PorEssasPáginas 24/06/2013
Resenha Em Busca de um Feliz - Por Essas Páginas
Resenha original no blog Por Essas Páginas: http://poressaspaginas.com/resenha-em-busca-de-um-final-feliz
Quando decidi ler Em Busca de um Final Feliz, eu esperava um livro de não-ficção padrão, talvez na forma de relato jornalístico. Porém, o que encontrei foi um livro sensível, em que acompanhamos a vida de pessoas reais, seus pensamentos e aspirações, tudo isso tão bem descrito que a sensação é que estamos acompanhando um romance e seus personagens. Porém, em nenhum momento, devemos esquecer que essas pessoas – inclusive com seus nomes verdadeiros – são de carne e osso; elas realmente passaram – e passam – pelos tormentos de uma Índia miserável e corrupta que, muitas vezes, rouba-lhes as esperanças.
Devo dizer que encontrar um livro de não-ficção escrito dessa forma essa foi uma grata surpresa e tornou a leitura muito mais interessante.

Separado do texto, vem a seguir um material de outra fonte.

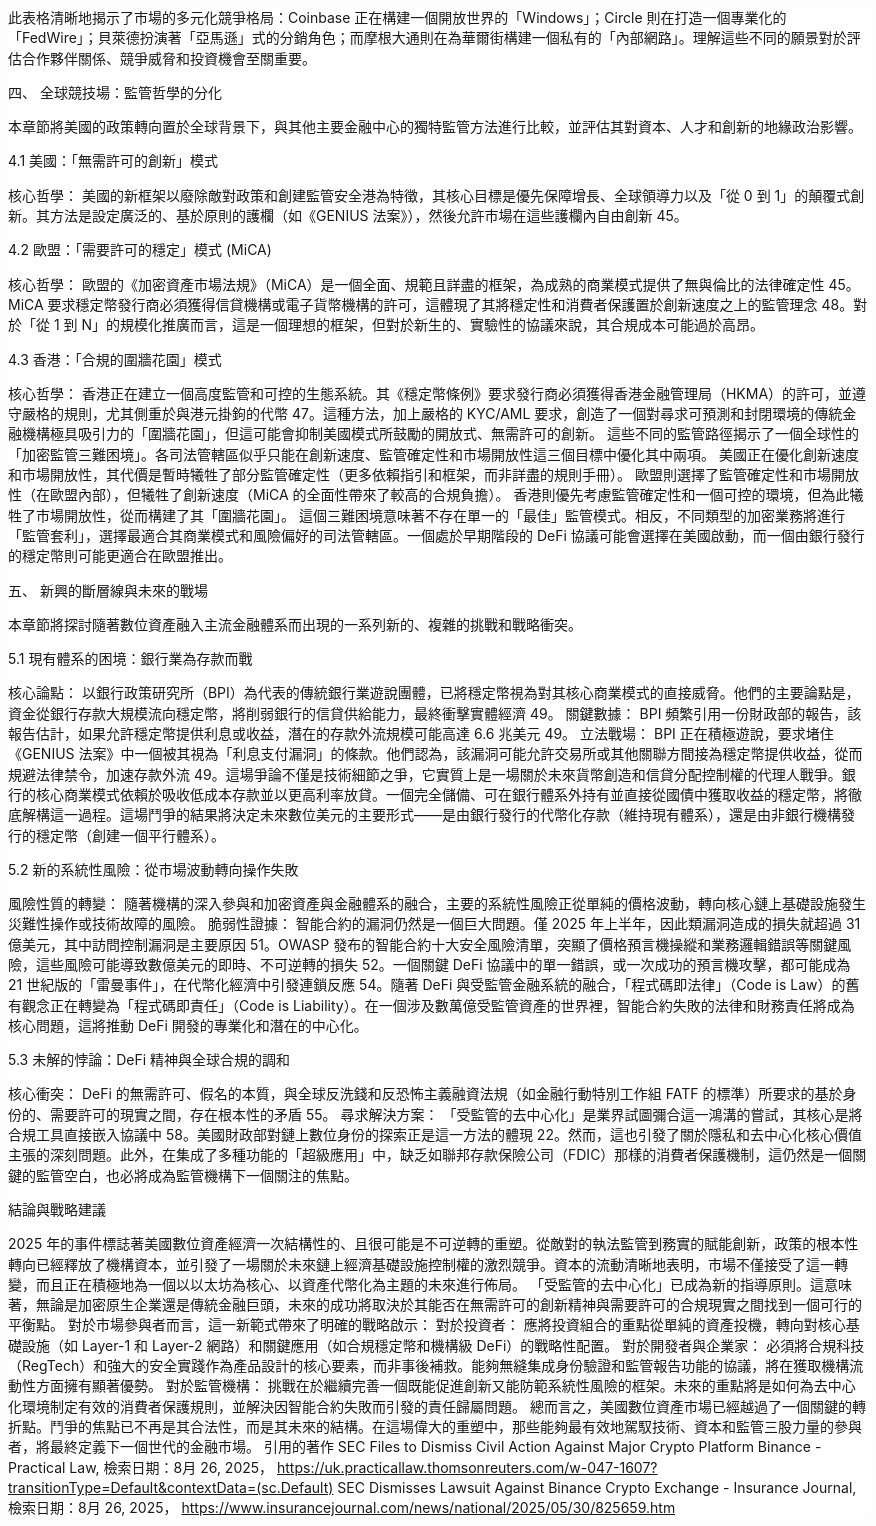 此表格清晰地揭示了市場的多元化競爭格局：Coinbase 正在構建一個開放世界的「Windows」；Circle 則在打造一個專業化的「FedWire」；貝萊德扮演著「亞馬遜」式的分銷角色；而摩根大通則在為華爾街構建一個私有的「內部網路」。理解這些不同的願景對於評估合作夥伴關係、競爭威脅和投資機會至關重要。

四、 全球競技場：監管哲學的分化

本章節將美國的政策轉向置於全球背景下，與其他主要金融中心的獨特監管方法進行比較，並評估其對資本、人才和創新的地緣政治影響。

4.1 美國：「無需許可的創新」模式

核心哲學： 美國的新框架以廢除敵對政策和創建監管安全港為特徵，其核心目標是優先保障增長、全球領導力以及「從 0 到 1」的顛覆式創新。其方法是設定廣泛的、基於原則的護欄（如《GENIUS 法案》），然後允許市場在這些護欄內自由創新 45。

4.2 歐盟：「需要許可的穩定」模式 (MiCA)

核心哲學： 歐盟的《加密資產市場法規》（MiCA）是一個全面、規範且詳盡的框架，為成熟的商業模式提供了無與倫比的法律確定性 45。MiCA 要求穩定幣發行商必須獲得信貸機構或電子貨幣機構的許可，這體現了其將穩定性和消費者保護置於創新速度之上的監管理念 48。對於「從 1 到 N」的規模化推廣而言，這是一個理想的框架，但對於新生的、實驗性的協議來說，其合規成本可能過於高昂。

4.3 香港：「合規的圍牆花園」模式

核心哲學： 香港正在建立一個高度監管和可控的生態系統。其《穩定幣條例》要求發行商必須獲得香港金融管理局（HKMA）的許可，並遵守嚴格的規則，尤其側重於與港元掛鉤的代幣 47。這種方法，加上嚴格的 KYC/AML 要求，創造了一個對尋求可預測和封閉環境的傳統金融機構極具吸引力的「圍牆花園」，但這可能會抑制美國模式所鼓勵的開放式、無需許可的創新。
這些不同的監管路徑揭示了一個全球性的「加密監管三難困境」。各司法管轄區似乎只能在創新速度、監管確定性和市場開放性這三個目標中優化其中兩項。
美國正在優化創新速度和市場開放性，其代價是暫時犧牲了部分監管確定性（更多依賴指引和框架，而非詳盡的規則手冊）。
歐盟則選擇了監管確定性和市場開放性（在歐盟內部），但犧牲了創新速度（MiCA 的全面性帶來了較高的合規負擔）。
香港則優先考慮監管確定性和一個可控的環境，但為此犧牲了市場開放性，從而構建了其「圍牆花園」。
這個三難困境意味著不存在單一的「最佳」監管模式。相反，不同類型的加密業務將進行「監管套利」，選擇最適合其商業模式和風險偏好的司法管轄區。一個處於早期階段的 DeFi 協議可能會選擇在美國啟動，而一個由銀行發行的穩定幣則可能更適合在歐盟推出。

五、 新興的斷層線與未來的戰場

本章節將探討隨著數位資產融入主流金融體系而出現的一系列新的、複雜的挑戰和戰略衝突。

5.1 現有體系的困境：銀行業為存款而戰

核心論點： 以銀行政策研究所（BPI）為代表的傳統銀行業遊說團體，已將穩定幣視為對其核心商業模式的直接威脅。他們的主要論點是，資金從銀行存款大規模流向穩定幣，將削弱銀行的信貸供給能力，最終衝擊實體經濟 49。
關鍵數據： BPI 頻繁引用一份財政部的報告，該報告估計，如果允許穩定幣提供利息或收益，潛在的存款外流規模可能高達 6.6 兆美元 49。
立法戰場： BPI 正在積極遊說，要求堵住《GENIUS 法案》中一個被其視為「利息支付漏洞」的條款。他們認為，該漏洞可能允許交易所或其他關聯方間接為穩定幣提供收益，從而規避法律禁令，加速存款外流 49。這場爭論不僅是技術細節之爭，它實質上是一場關於未來貨幣創造和信貸分配控制權的代理人戰爭。銀行的核心商業模式依賴於吸收低成本存款並以更高利率放貸。一個完全儲備、可在銀行體系外持有並直接從國債中獲取收益的穩定幣，將徹底解構這一過程。這場鬥爭的結果將決定未來數位美元的主要形式——是由銀行發行的代幣化存款（維持現有體系），還是由非銀行機構發行的穩定幣（創建一個平行體系）。

5.2 新的系統性風險：從市場波動轉向操作失敗

風險性質的轉變： 隨著機構的深入參與和加密資產與金融體系的融合，主要的系統性風險正從單純的價格波動，轉向核心鏈上基礎設施發生災難性操作或技術故障的風險。
脆弱性證據： 智能合約的漏洞仍然是一個巨大問題。僅 2025 年上半年，因此類漏洞造成的損失就超過 31 億美元，其中訪問控制漏洞是主要原因 51。OWASP 發布的智能合約十大安全風險清單，突顯了價格預言機操縱和業務邏輯錯誤等關鍵風險，這些風險可能導致數億美元的即時、不可逆轉的損失 52。一個關鍵 DeFi 協議中的單一錯誤，或一次成功的預言機攻擊，都可能成為 21 世紀版的「雷曼事件」，在代幣化經濟中引發連鎖反應 54。隨著 DeFi 與受監管金融系統的融合，「程式碼即法律」（Code is Law）的舊有觀念正在轉變為「程式碼即責任」（Code is Liability）。在一個涉及數萬億受監管資產的世界裡，智能合約失敗的法律和財務責任將成為核心問題，這將推動 DeFi 開發的專業化和潛在的中心化。

5.3 未解的悖論：DeFi 精神與全球合規的調和

核心衝突： DeFi 的無需許可、假名的本質，與全球反洗錢和反恐怖主義融資法規（如金融行動特別工作組 FATF 的標準）所要求的基於身份的、需要許可的現實之間，存在根本性的矛盾 55。
尋求解決方案： 「受監管的去中心化」是業界試圖彌合這一鴻溝的嘗試，其核心是將合規工具直接嵌入協議中 58。美國財政部對鏈上數位身份的探索正是這一方法的體現 22。然而，這也引發了關於隱私和去中心化核心價值主張的深刻問題。此外，在集成了多種功能的「超級應用」中，缺乏如聯邦存款保險公司（FDIC）那樣的消費者保護機制，這仍然是一個關鍵的監管空白，也必將成為監管機構下一個關注的焦點。

結論與戰略建議

2025 年的事件標誌著美國數位資產經濟一次結構性的、且很可能是不可逆轉的重塑。從敵對的執法監管到務實的賦能創新，政策的根本性轉向已經釋放了機構資本，並引發了一場關於未來鏈上經濟基礎設施控制權的激烈競爭。資本的流動清晰地表明，市場不僅接受了這一轉變，而且正在積極地為一個以以太坊為核心、以資產代幣化為主題的未來進行佈局。
「受監管的去中心化」已成為新的指導原則。這意味著，無論是加密原生企業還是傳統金融巨頭，未來的成功將取決於其能否在無需許可的創新精神與需要許可的合規現實之間找到一個可行的平衡點。
對於市場參與者而言，這一新範式帶來了明確的戰略啟示：
對於投資者： 應將投資組合的重點從單純的資產投機，轉向對核心基礎設施（如 Layer-1 和 Layer-2 網路）和關鍵應用（如合規穩定幣和機構級 DeFi）的戰略性配置。
對於開發者與企業家： 必須將合規科技（RegTech）和強大的安全實踐作為產品設計的核心要素，而非事後補救。能夠無縫集成身份驗證和監管報告功能的協議，將在獲取機構流動性方面擁有顯著優勢。
對於監管機構： 挑戰在於繼續完善一個既能促進創新又能防範系統性風險的框架。未來的重點將是如何為去中心化環境制定有效的消費者保護規則，並解決因智能合約失敗而引發的責任歸屬問題。
總而言之，美國數位資產市場已經越過了一個關鍵的轉折點。鬥爭的焦點已不再是其合法性，而是其未來的結構。在這場偉大的重塑中，那些能夠最有效地駕馭技術、資本和監管三股力量的參與者，將最終定義下一個世代的金融市場。
引用的著作
SEC Files to Dismiss Civil Action Against Major Crypto Platform Binance - Practical Law, 檢索日期：8月 26, 2025， https://uk.practicallaw.thomsonreuters.com/w-047-1607?transitionType=Default&contextData=(sc.Default)
SEC Dismisses Lawsuit Against Binance Crypto Exchange - Insurance Journal, 檢索日期：8月 26, 2025， https://www.insurancejournal.com/news/national/2025/05/30/825659.htm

Em outras resenhas eu já disse que acredito que alguns livros caem em nossas mãos para serem lidos na horas certas. Tive essa mesma sensação enquanto lia Em Busca de um Final Feliz. Esse livro mostra, de maneira sensível, porém objetiva, a realidade de uma das muitas favelas de Mumbai. A Índia é um país em franco desenvolvimento, que vende uma imagem maquiada de um país muito melhor do que é na verdade. O seu governo trata as favelas e seus habitantes miseráveis como um câncer em meio a um lugar maravilhoso, quando na realidade são eles que minam as oportunidades dessas pessoas. Para quem está bem, ou seja, tem uma casa decente para morar, está bem alimentado e tem realmente oportunidades, é muito fácil culpar essas pessoas pela sua própria má sorte. Porém, é muito diferente quando você está na pele dessa gente, sem chances de melhorar ou, ainda, com suas poucas chances sendo abatidas pelo sistema.
Sunil raramente ficava com raiva quando descobria as razões secretas por trás do comportamento das pessoas. Perceber como o mundo funcionava, além das mentiras, era para ele uma armadura.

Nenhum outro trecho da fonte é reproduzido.